I loved the Prydain books too as a kid. I'm kind of afraid to go back and read them now in case they actually suck.
I wish I still had my Gashlycrumb Tinies poster.
I was also profoundly affected by Pinkwater's Young Adult Novel.
My wife bought me a copy of Green Eggs and Ham in Latin for Christmas last year.
Quovis loco tuam pernam,
Semper ova tua spernam.
Non mi placent, O Picerna.
Virent ova! Viret perna!
134: I hope you don't die of ennui, ben.
119 et seq.: I've probably bragged about this before, but I (and several other people) painted an 8'x10' mural of the Phantom Tollbooth map on a staircase wall at my MIT coop.
132 - No, no. The Phantom Tollbooth is a fun read. I keep a copy at work.
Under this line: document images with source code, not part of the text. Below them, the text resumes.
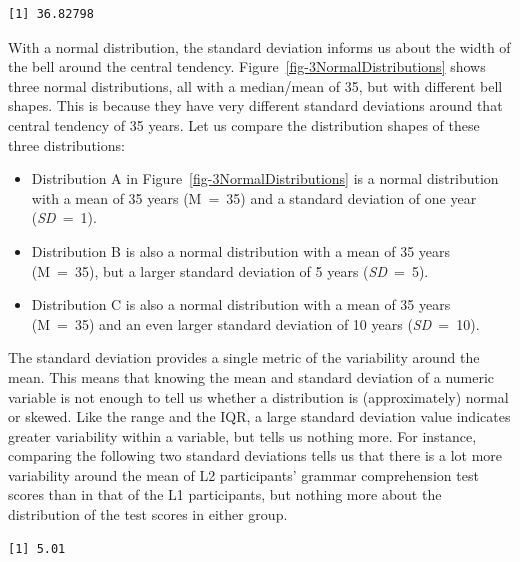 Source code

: \documentclass[
  letterpaper,
  DIV=11,
  numbers=noendperiod]{scrreprt}
\newenvironment{Shaded}{\begin{snugshade}}{\end{snugshade}}
\newcommand{\AttributeTok}[1]{\textcolor[rgb]{0.40,0.45,0.13}{#1}}
\newcommand{\DecValTok}[1]{\textcolor[rgb]{0.68,0.00,0.00}{#1}}
\newcommand{\FunctionTok}[1]{\textcolor[rgb]{0.28,0.35,0.67}{#1}}
\newcommand{\NormalTok}[1]{\textcolor[rgb]{0.00,0.23,0.31}{#1}}
\newcommand{\SpecialCharTok}[1]{\textcolor[rgb]{0.37,0.37,0.37}{#1}}
\providecommand{\tightlist}{%
  \setlength{\itemsep}{0pt}\setlength{\parskip}{0pt}}
\begin{document}
\begin{verbatim}
[1] 36.82798
\end{verbatim}

With a normal distribution, the standard deviation informs us about the
width of the bell around the central tendency.
Figure~\ref{fig-3NormalDistributions} shows three normal distributions,
all with a median/mean of 35, but with different bell shapes. This is
because they have very different standard deviations around that central
tendency of 35 years. Let us compare the distribution shapes of these
three distributions:

\begin{itemize}
\tightlist
\item
  Distribution A in Figure~\ref{fig-3NormalDistributions} is a normal
  distribution with a mean of 35 years (M~=~35) and a standard deviation
  of one year (\emph{SD}~=~1).
\item
  Distribution B is also a normal distribution with a mean of 35 years
  (M~=~35), but a larger standard deviation of 5 years (\emph{SD}~=~5).
\item
  Distribution C is also a normal distribution with a mean of 35 years
  (M~=~35) and an even larger standard deviation of 10 years
  (\emph{SD}~=~10).
\end{itemize}

The standard deviation provides a single metric of the variability
around the mean. This means that knowing the mean and standard deviation
of a numeric variable is not enough to tell us whether a distribution is
(approximately) normal or skewed. Like the range and the IQR, a large
standard deviation value indicates greater variability within a
variable, but tells us nothing more. For instance, comparing the
following two standard deviations tells us that there is a lot more
variability around the mean of L2 participants' grammar comprehension
test scores than in that of the L1 participants, but nothing more about
the distribution of the test scores in either group.

\begin{Shaded}
\end{Shaded}

\begin{verbatim}
[1] 5.01
\end{verbatim}
\end{document}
The Prydain books hold up to adult reading. I went back to them a year ago; simple plot, but the books are what you remember.
I was mesmerized by Jacob Have I Loved, but think it is pretty messed up. I re-read that recently too and was even more disturbed. I wouldn't even nominate it for best children's book ever.
Agreed, both the Prydain books and the Phantom Tollbooth hold up just fine. As does Young Adult Novel, for that matter.
I'm right there with LB on the Narnia books, both in terms of nostalgic fondness, and not feeling any need to defend them. What I really, REALLY don't want to try to defend, though, is my weird attachment to Lewis' profoundly problematic Out of the Silent Planet trilogy.
This is me standing right here next to you also failing to defend them. Weird, aren't they? But fun.
I never read Jacob Have I Loved, but Bridge to Terebithia, by the same author, is one depressing kid's book.
But not in a bad way, like The Last Battle.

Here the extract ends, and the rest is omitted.